The Irish-language documentary Aicíd, screened in November 2008 on TG4, was the first television programme to introduce the topic to public debate in Ireland. In 2009, the popular magazine History Ireland published an article titled “Greatest Killer of the Twentieth Century”, which has apparently since been widely read even at secondary school level. A couple of years later, Caitriona Foley’s The Last Irish Plague came out with Irish Academic Press and more recently Ida Milne’s Stacking the Coffins was published by Manchester University Press. The Cobh Readers & Writers Festival in 2018 hosted a History Ireland Hedge School panel discussion, and both the Glasnevin Cemetery Museum (in conjunction with Trinity College) and the Ulster Museum held conferences to mark the centenary. Milne has been travelling the width and breadth of the country giving talks on her book and Marsh (who has yet to publish her PhD thesis on the epidemic in Ulster) has been doing much the same in Northern Ireland. At these events, people regularly come up and share their own family recollections, many of which have never been publicly outed.

Ireland’s growing awareness of the history and memory of the Great Flu pandemic is part of a global phenomenon, which was stimulated by the fears aroused by the outbreak of SARS in 2002, the avian flu alert of 2003 and the swine flu of 2009-10. The centenary of the Great Flu in 2018-2019 brought a good deal of publicity through documentaries (including BBC Two’s The Flu That Killed 50 Million), public exhibitions (such as Spanish Flu at the Florence Nightingale Museum in London) and online platforms, such as the podcasts of “Going Viral: The Mother of All Pandemics”, presented by the historians Hannah Mawdsley and Mark Honigsbaum (whose most recent book is titled The Pandemic Century).

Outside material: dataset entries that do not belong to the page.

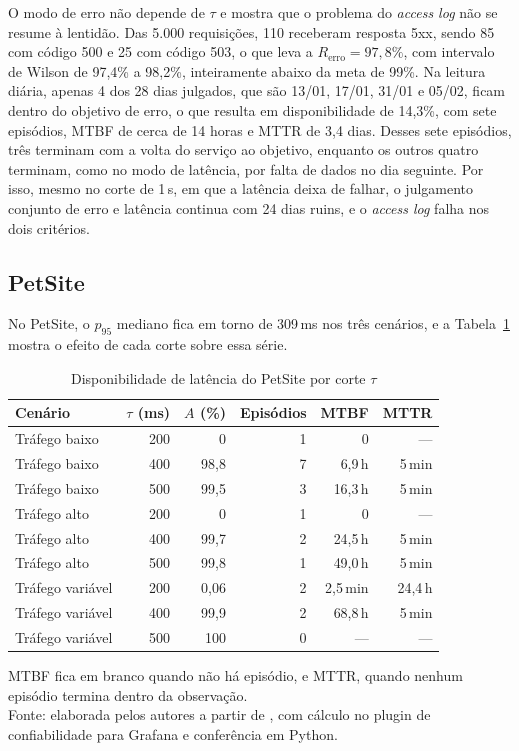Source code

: \documentclass[12pt, a4paper, oneside]{article}
\begin{document}
O modo de erro não depende de $\tau$ e mostra que o problema do \textit{access log} não se resume à lentidão. Das 5.000 requisições, 110 receberam resposta 5xx, sendo 85 com código 500 e 25 com código 503, o que leva a $R_{\mathrm{erro}} = 97{,}8\%$, com intervalo de Wilson de 97,4\% a 98,2\%, inteiramente abaixo da meta de 99\%. Na leitura diária, apenas 4 dos 28 dias julgados, que são 13/01, 17/01, 31/01 e 05/02, ficam dentro do objetivo de erro, o que resulta em disponibilidade de 14,3\%, com sete episódios, MTBF de cerca de 14 horas e MTTR de 3,4 dias. Desses sete episódios, três terminam com a volta do serviço ao objetivo, enquanto os outros quatro terminam, como no modo de latência, por falta de dados no dia seguinte. Por isso, mesmo no corte de 1\,s, em que a latência deixa de falhar, o julgamento conjunto de erro e latência continua com 24 dias ruins, e o \textit{access log} falha nos dois critérios.

\subsection{PetSite}

No PetSite, o $p_{95}$ mediano fica em torno de 309\,ms nos três cenários, e a Tabela~\ref{tab:pet} mostra o efeito de cada corte sobre essa série.

\begin{table}[htbp]
\centering
\caption{Disponibilidade de latência do PetSite por corte $\tau$}
\label{tab:pet}
\small
\setlength{\tabcolsep}{5pt}
\begin{tabular}{lrrrrr}
\toprule
Cenário & $\tau$ (ms) & $A$ (\%) & Episódios & MTBF & MTTR \\
\midrule
Tráfego baixo & 200 & 0 & 1 & 0 & --- \\
Tráfego baixo & 400 & 98,8 & 7 & 6,9\,h & 5\,min \\
Tráfego baixo & 500 & 99,5 & 3 & 16,3\,h & 5\,min \\
Tráfego alto & 200 & 0 & 1 & 0 & --- \\
Tráfego alto & 400 & 99,7 & 2 & 24,5\,h & 5\,min \\
Tráfego alto & 500 & 99,8 & 1 & 49,0\,h & 5\,min \\
Tráfego variável & 200 & 0,06 & 2 & 2,5\,min & 24,4\,h \\
Tráfego variável & 400 & 99,9 & 2 & 68,8\,h & 5\,min \\
Tráfego variável & 500 & 100 & 0 & --- & --- \\
\bottomrule
\end{tabular}

\vspace{0.4em}

{\footnotesize MTBF fica em branco quando não há episódio, e MTTR, quando nenhum episódio termina dentro da observação.\\
Fonte: elaborada pelos autores a partir de , com cálculo no plugin de confiabilidade para Grafana e conferência em Python.}
\end{table}
\end{document}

Perhaps most remarkable is how popular culture has taken on board the new historiography. “Spanish” influenza has been frequently referenced, and even featured, in television dramas, most notably in an episode of Downton Abbey (series 2, episode 8). Over the past two decades there has been a growing crop of novels set against the background of the 1918-1919 pandemic. In English alone I have encountered over eighty books, including juvenile fiction and a whole range of genres from historical novels to sci-fi, though few of these titles have attracted critical attention. More generally, this rediscovery of interest kindled a wider fascination with apocalyptic stories of pandemics that is apparent in contemporary literature and cinema (Steven Soderbergh’s 2011 movie Contagion being the most prescient example).

All in all, if we take into account the large volume of readily available information and cultural representations on the pandemic of a century ago, it turns out that the experience of the present pandemic is not entirely unfamiliar. In my studies of history and memory, I have proposed that the relationship between the two is not necessarily linear. We intuitively suppose that an event can be remembered only after it has occurred, but in practice remembrance begins during the event, if not earlier. Even before an event unfolds, our perceptions of it are shaped by expectations and anxieties grounded in historical remembrance of previous events.

It is too early to say how we will ultimately remember the COVID-19 (or to use the official medical name SARS-CoV-2) pandemic, but in a sense, we are already drawing on a prememory that is based on our notions (whether factual or fictional) of the Great Flu.

28/3/2020

Guy Beiner is the visiting Burns Scholar in Irish Studies at Boston College and is editing a volume of essays on remembering, forgetting and rediscovering the Great Flu pandemic of 1918-19 (a project which began long before the outbreak of the current pandemic).